The Atacama Crossing in Chile, which she ran last year and will tackle again in October, crosses the driest desert in the world. Everything is hard and brittle, making the terrain extremely technical as it rips apart shoes and gaiters.
The final race is in Antarctica, classified as a desert because of its lack of rain. It is the coldest desert in the world and the entire course is on snow and ice. It takes place in November.
While attempting the Grand Slam Koudele has only weeks to recover between each 250k race.
“You just have to pray your body is going to hold up,” she said.
She runs about 85 miles a week in and around Jackson Hole. Her life is scheduled. Every day accounted for, everything measured, her heart rate, her pace, her pack weight.
Sometimes she wonders why she’s doing it.
After her first race she received an outpouring of support and people telling her she inspired them to run their first 5K or their first marathon.

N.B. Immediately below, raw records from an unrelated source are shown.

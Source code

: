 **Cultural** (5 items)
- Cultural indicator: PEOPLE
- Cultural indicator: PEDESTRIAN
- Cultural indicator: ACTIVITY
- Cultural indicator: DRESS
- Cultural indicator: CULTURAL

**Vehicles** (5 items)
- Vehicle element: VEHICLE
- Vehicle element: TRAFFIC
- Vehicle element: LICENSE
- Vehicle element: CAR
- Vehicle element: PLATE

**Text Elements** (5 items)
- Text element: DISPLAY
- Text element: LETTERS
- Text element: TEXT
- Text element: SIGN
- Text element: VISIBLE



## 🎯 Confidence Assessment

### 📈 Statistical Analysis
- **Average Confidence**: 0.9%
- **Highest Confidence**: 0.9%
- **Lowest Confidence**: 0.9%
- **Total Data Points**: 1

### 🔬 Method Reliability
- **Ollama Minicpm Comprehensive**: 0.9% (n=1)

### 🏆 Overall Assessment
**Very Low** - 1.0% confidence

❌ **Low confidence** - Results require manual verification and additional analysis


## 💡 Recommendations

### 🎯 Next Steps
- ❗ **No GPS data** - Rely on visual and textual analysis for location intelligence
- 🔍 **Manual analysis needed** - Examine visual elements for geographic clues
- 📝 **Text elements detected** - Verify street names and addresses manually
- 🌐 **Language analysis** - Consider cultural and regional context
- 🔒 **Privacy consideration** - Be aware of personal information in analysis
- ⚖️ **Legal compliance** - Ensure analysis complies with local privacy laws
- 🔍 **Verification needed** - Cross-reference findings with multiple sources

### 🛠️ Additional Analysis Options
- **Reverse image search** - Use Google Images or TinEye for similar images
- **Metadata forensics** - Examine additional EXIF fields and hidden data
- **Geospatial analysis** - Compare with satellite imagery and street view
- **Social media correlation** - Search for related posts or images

She likes to inspire others. She also likes the idea of making history and becoming the first woman to complete the series.
“It’s also a craving to just push your body to the limit,” she said. “You have to push so far into mental grit and stamina. You have to dig so deep in your soul.”

Correction: An earlier version of this story, published May 20 2016, misidentified the five part Grand Slam Plus race series as the Grand Slam of Four Desert racing and the fifth stage of the Atacama Crossing race as a 50K.